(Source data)
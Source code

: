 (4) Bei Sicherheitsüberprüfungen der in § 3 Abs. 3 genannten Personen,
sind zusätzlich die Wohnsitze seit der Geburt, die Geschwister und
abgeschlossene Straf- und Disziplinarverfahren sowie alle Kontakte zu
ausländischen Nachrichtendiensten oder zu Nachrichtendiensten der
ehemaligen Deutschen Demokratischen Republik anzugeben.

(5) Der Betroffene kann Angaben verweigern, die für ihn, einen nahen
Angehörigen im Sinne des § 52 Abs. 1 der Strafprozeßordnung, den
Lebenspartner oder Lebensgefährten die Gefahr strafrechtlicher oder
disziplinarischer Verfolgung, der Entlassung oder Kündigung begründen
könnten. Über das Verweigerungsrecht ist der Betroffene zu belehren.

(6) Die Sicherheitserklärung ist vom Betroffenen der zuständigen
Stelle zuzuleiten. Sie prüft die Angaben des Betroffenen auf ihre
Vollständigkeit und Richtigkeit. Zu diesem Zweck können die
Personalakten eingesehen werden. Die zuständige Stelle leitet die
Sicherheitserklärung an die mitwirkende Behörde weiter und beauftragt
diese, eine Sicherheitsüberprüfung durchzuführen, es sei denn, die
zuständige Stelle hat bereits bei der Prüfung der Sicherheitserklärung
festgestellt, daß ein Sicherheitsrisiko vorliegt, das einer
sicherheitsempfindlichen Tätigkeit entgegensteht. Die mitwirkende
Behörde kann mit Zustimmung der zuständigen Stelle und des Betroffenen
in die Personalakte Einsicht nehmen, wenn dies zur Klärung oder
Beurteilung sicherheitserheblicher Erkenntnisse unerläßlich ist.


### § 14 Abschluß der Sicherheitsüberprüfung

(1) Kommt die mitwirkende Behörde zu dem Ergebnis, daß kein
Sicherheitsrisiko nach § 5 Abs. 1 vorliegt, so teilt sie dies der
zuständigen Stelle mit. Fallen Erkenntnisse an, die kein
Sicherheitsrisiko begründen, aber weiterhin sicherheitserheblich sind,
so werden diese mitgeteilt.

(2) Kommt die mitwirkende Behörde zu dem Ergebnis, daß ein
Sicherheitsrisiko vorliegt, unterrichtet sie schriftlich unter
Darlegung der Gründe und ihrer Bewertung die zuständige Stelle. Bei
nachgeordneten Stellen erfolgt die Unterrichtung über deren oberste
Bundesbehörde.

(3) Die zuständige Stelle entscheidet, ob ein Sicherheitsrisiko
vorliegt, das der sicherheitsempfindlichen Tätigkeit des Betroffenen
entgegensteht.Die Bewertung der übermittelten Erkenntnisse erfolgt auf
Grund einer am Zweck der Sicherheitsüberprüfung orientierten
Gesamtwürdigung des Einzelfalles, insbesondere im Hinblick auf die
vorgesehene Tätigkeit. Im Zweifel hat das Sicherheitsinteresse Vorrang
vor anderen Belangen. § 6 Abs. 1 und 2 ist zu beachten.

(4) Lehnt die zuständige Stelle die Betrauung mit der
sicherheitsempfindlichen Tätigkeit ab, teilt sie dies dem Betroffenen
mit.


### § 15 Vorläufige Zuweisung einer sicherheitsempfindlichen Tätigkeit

REQUIRED WORK — Of the entries above, transcribe exactly those lines that fall between the line containing "### § 14 Abschluß der Sicherheitsüberprüfung" and the line containing "nachgeordneten Stellen erfolgt", together with those two lines.

ANSWER SECTION —
### § 14 Abschluß der Sicherheitsüberprüfung

(1) Kommt die mitwirkende Behörde zu dem Ergebnis, daß kein
Sicherheitsrisiko nach § 5 Abs. 1 vorliegt, so teilt sie dies der
zuständigen Stelle mit. Fallen Erkenntnisse an, die kein
Sicherheitsrisiko begründen, aber weiterhin sicherheitserheblich sind,
so werden diese mitgeteilt.

(2) Kommt die mitwirkende Behörde zu dem Ergebnis, daß ein
Sicherheitsrisiko vorliegt, unterrichtet sie schriftlich unter
Darlegung der Gründe und ihrer Bewertung die zuständige Stelle. Bei
nachgeordneten Stellen erfolgt die Unterrichtung über deren oberste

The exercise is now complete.